Osobnym zagadnieniem jest agentura w środowisku watykańskim, ale również ta sprawa jest obecnie zamiatana pod dywan. Do czasu.

W 1988 r. Departament IV SB, przygotowując się do zmiany władzy, masowo niszczył dokumenty, ale tylko te niezbyt istotne. Z najcenniejszych natomiast sporządzał mikrofilmy, które miały stać się swoistego rodzaju polisami na życie funkcjonariuszy peerelowskich służb. Część akt wynieśli "na pamiątkę" sami esbecy. 24 sierpnia 1989 r. Czesław Kiszczak oficjalnie rozwiązał antykościelną strukturę. W praktyce została ona połączona z Biurem Studiów SB i działała jeszcze przez rok. Bardzo wielu jej funkcjonariuszy weszło do nowych służb specjalnych, niektórzy z nich pracują do dziś w ABW i innych służbach. Stało się to możliwe dlatego, że ich weryfikacja w wielu wypadkach była fikcyjna. Co więcej, tysiące negatywnie zaopiniowanych esbeków odwołało się do Centralnej Komisji Kwalifikacyjnej, na której czele stał Krzysztof Kozłowski, zastępca redaktora naczelnego "Tygodnika Powszechnego" i senator Unii Demokratycznej. Wiele z tych odwołań zostało pozytywnie rozpatrzonych na rzecz funkcjonariuszy gnębiących Kościół.

Do tej pory też nie otwarto zbiorów zastrzeżonych IPN, w których przechowuje się m.in. informacje o tych agentach, którzy w czasach PRL współpracowali z SB, a którzy w III RP współpracę tę kontynuowali z Urzędem Ochrony Państwa.

Kościół mógł ten problem rozwiązać za czasów czterech pierwszych premierów, czyli do 1993 r. Jednak tego nie uczynił, gdyż uległ podszeptom tych ważnych osobistości, które ze względu na swoją przeszłość panicznie bały się otwarcia archiwów.
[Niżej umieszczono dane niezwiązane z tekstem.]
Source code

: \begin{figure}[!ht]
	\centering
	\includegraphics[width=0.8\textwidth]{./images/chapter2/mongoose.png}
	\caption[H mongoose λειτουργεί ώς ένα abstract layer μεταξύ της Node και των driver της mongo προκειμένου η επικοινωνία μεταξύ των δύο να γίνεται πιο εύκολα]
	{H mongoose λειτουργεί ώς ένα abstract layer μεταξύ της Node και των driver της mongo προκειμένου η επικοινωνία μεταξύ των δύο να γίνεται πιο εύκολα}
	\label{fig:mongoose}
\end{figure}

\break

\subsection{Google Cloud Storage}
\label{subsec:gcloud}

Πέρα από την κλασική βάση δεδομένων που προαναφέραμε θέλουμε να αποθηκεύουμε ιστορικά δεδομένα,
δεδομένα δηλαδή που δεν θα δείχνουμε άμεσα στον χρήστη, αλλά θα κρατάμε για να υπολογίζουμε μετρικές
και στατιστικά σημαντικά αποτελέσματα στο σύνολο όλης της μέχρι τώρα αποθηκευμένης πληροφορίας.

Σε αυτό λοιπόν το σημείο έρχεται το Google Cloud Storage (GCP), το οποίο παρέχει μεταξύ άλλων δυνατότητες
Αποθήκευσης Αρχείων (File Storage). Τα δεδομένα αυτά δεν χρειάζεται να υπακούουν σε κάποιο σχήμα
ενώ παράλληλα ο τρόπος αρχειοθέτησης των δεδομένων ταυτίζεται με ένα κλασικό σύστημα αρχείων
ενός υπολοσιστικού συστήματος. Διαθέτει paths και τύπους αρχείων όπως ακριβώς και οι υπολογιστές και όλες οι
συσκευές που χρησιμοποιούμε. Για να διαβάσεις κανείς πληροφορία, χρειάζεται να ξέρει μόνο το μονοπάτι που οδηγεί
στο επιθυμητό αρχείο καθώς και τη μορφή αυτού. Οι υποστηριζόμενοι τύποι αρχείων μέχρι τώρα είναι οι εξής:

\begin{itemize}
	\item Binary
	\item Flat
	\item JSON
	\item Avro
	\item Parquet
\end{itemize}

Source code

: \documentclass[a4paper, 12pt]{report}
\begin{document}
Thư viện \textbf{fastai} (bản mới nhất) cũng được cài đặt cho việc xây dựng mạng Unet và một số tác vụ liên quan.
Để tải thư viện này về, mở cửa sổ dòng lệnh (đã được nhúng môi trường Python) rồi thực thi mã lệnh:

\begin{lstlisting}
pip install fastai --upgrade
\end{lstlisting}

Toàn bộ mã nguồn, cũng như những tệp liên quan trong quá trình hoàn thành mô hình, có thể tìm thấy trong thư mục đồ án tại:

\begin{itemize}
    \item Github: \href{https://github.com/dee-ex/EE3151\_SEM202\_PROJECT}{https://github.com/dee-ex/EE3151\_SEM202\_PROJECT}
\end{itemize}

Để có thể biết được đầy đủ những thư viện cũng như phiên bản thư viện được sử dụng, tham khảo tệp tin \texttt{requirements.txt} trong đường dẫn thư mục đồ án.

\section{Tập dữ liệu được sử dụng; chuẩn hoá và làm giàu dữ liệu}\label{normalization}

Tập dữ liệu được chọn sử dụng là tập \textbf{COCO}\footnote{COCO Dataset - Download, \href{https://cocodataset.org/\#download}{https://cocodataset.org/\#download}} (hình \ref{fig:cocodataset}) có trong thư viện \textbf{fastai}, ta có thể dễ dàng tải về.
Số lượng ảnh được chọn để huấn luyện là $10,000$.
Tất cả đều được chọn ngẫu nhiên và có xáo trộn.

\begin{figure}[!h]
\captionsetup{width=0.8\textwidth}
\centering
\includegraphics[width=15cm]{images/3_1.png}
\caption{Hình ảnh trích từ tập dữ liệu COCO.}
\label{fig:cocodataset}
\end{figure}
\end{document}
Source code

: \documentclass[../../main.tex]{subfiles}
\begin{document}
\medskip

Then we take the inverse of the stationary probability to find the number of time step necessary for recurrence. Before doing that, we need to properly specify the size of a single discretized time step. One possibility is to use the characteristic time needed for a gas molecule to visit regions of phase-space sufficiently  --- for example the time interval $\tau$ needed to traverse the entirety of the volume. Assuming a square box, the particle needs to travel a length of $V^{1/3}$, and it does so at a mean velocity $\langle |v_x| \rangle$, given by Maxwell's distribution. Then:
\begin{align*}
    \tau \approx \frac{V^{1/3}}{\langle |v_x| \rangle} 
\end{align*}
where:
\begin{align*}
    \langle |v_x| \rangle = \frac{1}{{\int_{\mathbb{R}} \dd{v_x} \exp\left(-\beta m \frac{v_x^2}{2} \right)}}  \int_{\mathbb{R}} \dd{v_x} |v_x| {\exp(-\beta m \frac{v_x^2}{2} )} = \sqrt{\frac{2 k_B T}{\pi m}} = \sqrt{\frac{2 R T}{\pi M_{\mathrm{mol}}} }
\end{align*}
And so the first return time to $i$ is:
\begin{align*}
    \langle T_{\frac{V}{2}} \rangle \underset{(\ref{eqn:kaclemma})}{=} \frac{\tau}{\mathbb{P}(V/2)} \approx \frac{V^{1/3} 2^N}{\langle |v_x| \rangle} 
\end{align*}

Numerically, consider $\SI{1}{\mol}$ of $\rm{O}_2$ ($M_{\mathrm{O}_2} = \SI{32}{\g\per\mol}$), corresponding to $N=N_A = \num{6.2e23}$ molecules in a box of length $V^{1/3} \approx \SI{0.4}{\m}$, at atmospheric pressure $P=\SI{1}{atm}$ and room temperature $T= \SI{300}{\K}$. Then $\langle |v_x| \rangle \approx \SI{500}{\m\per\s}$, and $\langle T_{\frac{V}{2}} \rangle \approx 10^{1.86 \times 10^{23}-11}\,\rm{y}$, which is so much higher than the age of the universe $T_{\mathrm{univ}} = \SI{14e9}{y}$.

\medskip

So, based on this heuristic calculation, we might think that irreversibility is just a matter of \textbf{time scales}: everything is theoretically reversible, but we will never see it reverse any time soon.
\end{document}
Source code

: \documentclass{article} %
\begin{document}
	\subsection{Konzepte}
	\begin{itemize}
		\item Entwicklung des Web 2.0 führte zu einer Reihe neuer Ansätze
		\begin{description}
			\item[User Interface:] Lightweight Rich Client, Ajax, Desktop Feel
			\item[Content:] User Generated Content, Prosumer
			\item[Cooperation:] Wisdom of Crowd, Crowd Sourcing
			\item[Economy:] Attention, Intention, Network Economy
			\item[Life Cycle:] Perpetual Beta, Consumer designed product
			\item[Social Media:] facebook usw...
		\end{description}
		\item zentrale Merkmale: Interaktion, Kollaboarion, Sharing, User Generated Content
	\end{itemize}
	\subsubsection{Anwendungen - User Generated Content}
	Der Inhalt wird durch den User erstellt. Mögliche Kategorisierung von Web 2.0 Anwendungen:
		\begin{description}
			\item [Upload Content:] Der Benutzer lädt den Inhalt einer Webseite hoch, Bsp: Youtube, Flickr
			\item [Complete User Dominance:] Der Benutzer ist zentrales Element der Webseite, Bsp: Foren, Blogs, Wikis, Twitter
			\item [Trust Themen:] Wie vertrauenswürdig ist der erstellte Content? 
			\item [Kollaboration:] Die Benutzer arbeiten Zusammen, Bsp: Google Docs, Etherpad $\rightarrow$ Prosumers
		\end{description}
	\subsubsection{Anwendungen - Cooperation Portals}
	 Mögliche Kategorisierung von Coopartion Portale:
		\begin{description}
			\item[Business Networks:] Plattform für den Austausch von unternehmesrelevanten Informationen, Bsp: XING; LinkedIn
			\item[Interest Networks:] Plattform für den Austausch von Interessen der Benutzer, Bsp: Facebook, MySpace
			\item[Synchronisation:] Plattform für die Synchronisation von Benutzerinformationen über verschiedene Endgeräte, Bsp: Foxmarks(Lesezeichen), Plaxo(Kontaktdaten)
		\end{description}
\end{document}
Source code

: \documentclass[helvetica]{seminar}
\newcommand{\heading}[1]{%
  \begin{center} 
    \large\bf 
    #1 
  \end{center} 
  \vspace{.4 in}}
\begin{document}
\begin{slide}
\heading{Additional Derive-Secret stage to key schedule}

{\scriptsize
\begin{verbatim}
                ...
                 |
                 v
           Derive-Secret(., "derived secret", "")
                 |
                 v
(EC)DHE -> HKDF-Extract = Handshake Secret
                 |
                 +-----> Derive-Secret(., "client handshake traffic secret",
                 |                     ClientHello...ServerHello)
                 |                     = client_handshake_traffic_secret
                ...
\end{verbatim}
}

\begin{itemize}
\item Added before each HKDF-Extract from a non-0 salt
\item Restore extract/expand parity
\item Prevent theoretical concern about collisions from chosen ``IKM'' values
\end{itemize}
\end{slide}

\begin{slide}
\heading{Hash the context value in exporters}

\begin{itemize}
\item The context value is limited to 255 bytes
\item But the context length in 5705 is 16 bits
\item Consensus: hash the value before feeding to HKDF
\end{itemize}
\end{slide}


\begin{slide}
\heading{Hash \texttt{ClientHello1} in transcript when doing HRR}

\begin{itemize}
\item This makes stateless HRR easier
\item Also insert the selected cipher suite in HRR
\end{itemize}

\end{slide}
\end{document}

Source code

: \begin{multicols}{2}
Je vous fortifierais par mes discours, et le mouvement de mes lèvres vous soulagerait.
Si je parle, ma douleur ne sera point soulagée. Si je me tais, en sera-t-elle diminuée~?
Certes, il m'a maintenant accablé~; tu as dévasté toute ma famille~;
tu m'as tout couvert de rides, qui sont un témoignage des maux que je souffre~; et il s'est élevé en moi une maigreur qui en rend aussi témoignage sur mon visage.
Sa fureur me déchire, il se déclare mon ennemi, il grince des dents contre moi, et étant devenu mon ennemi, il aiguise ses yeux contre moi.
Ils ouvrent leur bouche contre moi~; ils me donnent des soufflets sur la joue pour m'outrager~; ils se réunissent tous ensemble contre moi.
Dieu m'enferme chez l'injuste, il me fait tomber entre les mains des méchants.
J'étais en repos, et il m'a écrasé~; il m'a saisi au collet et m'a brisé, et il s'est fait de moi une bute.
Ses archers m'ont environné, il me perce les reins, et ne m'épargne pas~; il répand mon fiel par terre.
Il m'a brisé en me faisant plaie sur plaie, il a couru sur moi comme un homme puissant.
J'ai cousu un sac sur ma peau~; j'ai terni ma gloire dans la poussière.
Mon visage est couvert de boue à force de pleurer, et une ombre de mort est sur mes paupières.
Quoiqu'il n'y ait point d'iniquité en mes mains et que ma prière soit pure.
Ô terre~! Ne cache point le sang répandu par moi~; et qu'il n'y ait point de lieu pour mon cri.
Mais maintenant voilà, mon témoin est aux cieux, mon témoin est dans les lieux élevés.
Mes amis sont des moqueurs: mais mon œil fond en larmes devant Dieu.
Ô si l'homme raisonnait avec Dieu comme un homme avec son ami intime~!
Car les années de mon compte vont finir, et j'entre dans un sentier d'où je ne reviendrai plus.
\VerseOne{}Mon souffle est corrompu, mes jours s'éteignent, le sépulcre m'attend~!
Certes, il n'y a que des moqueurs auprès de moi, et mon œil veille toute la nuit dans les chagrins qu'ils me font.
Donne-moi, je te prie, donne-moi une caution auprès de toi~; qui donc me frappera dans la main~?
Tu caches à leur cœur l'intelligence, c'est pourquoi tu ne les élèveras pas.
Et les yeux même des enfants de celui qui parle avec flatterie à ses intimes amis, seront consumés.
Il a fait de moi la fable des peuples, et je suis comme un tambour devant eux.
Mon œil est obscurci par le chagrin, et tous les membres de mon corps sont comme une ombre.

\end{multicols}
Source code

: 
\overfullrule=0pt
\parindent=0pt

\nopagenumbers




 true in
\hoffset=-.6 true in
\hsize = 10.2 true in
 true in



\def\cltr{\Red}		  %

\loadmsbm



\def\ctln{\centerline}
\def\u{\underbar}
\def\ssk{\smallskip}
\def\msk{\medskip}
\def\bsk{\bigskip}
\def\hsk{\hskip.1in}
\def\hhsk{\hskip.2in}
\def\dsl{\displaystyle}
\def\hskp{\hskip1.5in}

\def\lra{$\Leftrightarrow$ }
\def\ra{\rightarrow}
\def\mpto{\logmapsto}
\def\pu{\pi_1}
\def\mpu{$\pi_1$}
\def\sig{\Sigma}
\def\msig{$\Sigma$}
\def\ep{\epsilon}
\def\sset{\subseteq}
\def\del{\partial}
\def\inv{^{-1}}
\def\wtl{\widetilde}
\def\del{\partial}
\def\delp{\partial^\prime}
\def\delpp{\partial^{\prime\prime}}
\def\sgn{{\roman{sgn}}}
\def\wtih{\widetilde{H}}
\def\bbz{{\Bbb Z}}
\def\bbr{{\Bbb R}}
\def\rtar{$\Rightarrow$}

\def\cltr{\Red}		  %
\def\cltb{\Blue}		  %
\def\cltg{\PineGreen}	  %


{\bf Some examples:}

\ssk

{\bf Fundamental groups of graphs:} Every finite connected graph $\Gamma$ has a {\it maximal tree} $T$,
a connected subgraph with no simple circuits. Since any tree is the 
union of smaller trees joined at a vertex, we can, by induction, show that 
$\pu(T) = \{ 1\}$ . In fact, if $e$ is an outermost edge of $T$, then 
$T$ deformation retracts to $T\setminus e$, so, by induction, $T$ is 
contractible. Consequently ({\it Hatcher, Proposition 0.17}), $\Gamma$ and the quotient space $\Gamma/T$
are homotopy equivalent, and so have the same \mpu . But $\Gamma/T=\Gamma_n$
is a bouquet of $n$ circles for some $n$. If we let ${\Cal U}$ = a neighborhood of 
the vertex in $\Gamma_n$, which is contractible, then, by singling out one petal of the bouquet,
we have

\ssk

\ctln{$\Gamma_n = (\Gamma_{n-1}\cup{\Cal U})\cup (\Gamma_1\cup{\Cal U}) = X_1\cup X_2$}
Na koniec dobra wiadomość. 15 bm. Rada Miejska Skawiny nada pośmiertnie tytuły honorowych obywateli trzem osobom, w tym Mieczysławowi Majdzikowi, żołnierzowi WiN i działaczowi opozycji demokratycznej, którego przyjaźnią mogłem cieszyć się przez wiele lat.

ks. Tadeusz Isakowicz-Zaleski, Gazreta Polska, 8 lutego 2012 r.